Hillary Clinton on Wednesday turned over her private email server used during her service as secretary of State to the Department of Justice, after months of demands from Trey Gowdy and fellow Republicans that she turn over the server. Her decision comes as the FBI begins an investigation into the security of the classified materials sent via her private email account. A federal official confirmed last week that the FBI had begun a review of the security of Clinton’s private email server after a referral last month to the Justice Department from the inspector general overseeing the government’s intelligence community. The inspector general expressed concern about a “potential compromise of classified information.”
Republicans have expressed concerns about potential security risks resulting from Clinton’s use of a private email server since the story broke in March. Concerns have also been raised that Clinton could have used the private account to bury any damaging emails.

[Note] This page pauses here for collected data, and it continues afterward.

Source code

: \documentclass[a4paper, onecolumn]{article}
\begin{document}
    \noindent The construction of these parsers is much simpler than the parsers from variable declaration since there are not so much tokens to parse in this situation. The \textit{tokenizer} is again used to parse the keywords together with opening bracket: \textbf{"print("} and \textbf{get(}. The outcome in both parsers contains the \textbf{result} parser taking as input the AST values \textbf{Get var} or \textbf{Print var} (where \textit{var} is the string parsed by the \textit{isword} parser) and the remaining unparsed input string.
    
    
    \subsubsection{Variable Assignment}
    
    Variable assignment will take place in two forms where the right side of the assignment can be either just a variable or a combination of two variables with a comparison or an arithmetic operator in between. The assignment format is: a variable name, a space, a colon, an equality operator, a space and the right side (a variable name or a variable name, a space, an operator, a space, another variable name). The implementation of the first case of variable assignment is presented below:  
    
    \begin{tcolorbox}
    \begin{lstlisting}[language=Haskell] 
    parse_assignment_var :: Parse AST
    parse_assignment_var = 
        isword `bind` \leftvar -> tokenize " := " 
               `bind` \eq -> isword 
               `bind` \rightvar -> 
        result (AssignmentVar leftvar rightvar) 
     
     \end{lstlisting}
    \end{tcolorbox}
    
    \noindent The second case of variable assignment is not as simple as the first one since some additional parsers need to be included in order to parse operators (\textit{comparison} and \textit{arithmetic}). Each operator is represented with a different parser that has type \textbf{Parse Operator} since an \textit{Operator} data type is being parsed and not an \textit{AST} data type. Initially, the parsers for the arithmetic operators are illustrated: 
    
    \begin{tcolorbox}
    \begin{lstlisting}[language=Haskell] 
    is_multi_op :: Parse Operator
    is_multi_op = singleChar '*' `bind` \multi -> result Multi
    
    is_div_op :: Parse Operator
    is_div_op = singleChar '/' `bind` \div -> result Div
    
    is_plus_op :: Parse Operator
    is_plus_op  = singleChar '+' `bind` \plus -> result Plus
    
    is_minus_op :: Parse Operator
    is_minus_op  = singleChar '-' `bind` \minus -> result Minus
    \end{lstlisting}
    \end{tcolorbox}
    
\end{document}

The development in the FBI inquiry came the same day that a top intelligence official whose office has been reviewing some of Clinton’s e-mails informed congressional leaders that top-secret information had been contained in two e-mails that traveled across the server.
Clinton spokesman Nick Merrill emphasized that Hillary Clinton is cooperating with the FBI investigation but did not say whether the FBI ordered Clinton to turn over the devices and when her attorney had done so. “She directed her team to give her e-mail server that was used during her tenure as secretary to the Department of Justice, as well as a thumb drive containing copies of her e-mails already provided to the State Department,” Merrill said. “She pledged to cooperate with the government’s security inquiry, and if there are more questions, we will continue to address them.”
The Benghazi investigation committee has been requesting Clinton to turn the server over to a third party for examination but has continued to refuse to do so. “For months the Select Committee on Benghazi has called on Secretary Clinton to turn over her server to a neutral, detached third party for independent forensic examination,” the committee’s chairman, Rep. Trey Gowdy, R-S.C., said in a statement Tuesday.
Much of the classified information in the e-mail conversations originated with the CIA, according to two government officials familiar with the records. Some of the information was deemed to be classified by the National Geospatial-Intelligence Agency’s classification guidelines. The information included references to information related to satellite images and electronic communications, according to the officials. State Department spokesman John Kirby said that while the agency was working to “resolve whether, in fact, this material is actually classified, we are taking steps to ensure the information is protected and stored appropriately.”
In March, Clinton said she had deleted thousands of emails from the server, which she said were not work-related. Secretary of State John Kerry said in an interview with CBS on Tuesday that it was highly likely that his emails were being intercepted and read by Russia or China, an acknowledgment that there is an extreme level of foreign intelligence interest in collecting communications from the U.S. government’s top diplomat.